Spectral line (Fraunhofer line)
Spectral lines are the result of interaction between a quantum system (usually atoms, but sometimes molecules or atomic nuclei) and a single photon. When a photon has about the right amount of energy to allow a change in the energy state of the system (in the case of an atom this is usually an electron changing orbitals), the photon is absorbed. Then it will be spontaneously re-emitted, either in the same frequency as the original or in a cascade, where the sum of the energies of the photons emitted will be equal to the energy of the one absorbed (assuming the system returns to its original state).
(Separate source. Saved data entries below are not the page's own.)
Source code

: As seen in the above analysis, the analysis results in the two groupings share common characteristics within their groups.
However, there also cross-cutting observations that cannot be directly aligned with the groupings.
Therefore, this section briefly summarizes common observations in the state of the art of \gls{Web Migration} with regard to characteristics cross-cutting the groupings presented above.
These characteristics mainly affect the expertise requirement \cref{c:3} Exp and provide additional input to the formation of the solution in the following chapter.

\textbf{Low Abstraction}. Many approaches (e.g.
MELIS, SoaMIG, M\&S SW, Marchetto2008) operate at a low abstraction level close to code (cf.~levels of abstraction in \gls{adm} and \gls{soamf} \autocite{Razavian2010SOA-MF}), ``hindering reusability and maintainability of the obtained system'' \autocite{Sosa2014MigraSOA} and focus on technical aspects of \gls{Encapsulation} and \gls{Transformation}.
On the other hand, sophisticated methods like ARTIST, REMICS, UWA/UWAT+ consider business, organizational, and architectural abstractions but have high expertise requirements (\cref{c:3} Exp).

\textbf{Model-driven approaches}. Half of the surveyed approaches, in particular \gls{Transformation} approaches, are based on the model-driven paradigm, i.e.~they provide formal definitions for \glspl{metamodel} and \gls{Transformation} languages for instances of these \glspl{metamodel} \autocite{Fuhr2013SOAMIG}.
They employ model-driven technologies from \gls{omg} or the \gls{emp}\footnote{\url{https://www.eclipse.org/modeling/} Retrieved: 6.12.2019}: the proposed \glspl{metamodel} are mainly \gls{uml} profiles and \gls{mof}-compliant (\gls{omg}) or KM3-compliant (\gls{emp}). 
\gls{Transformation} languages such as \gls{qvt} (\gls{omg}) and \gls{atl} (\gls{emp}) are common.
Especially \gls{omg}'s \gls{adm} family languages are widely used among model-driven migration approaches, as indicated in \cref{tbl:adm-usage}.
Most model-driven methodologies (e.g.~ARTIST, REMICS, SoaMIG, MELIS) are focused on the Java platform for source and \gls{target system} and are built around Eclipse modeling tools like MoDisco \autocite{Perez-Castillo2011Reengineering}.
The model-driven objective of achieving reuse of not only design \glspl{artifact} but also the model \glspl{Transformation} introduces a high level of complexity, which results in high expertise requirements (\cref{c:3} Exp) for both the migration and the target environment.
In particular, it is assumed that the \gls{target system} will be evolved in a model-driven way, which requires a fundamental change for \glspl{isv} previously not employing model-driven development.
Depending on the type of gas, the photon source and what reaches the detector of the instrument, either an emission line or an absorption line will be produced. Dark lines in a broad spectrum are produced when a cold gas is between a broad spectrum photon source and the detector. In this case a decrease in the intensity of light in the frequency of the incident photon is seen as the photons are absorbed, then reemitted in random directions, which are mostly in directions different from the original one. This results in an absorption line, since the narrow frequency band of light initially traveling toward the detector, has been effectively scattered in other directions.
Spectral lines are highly atom-specific, and can be used to identify the chemical composition of any medium capable of letting light pass through it (typically gas is used). Several elements were discovered by spectroscopic means, such as helium, thallium, and cerium. Spectral lines also depend on the physical conditions of the gas, so they are widely used to determine the chemical composition of stars and other celestial bodies that cannot be analyzed by other means, as well as their physical conditions
Fluorescent lamp
A fluorescent lamp or fluorescent tube is a gas-discharge lamp that uses electricity to excite mercury vapor. The excited mercury atoms produce short-wave ultraviolet light that then causes a phosphor to fluoresce, producing visible light. A fluorescent lamp converts electrical power into useful light more efficiently than an incandescent lamp.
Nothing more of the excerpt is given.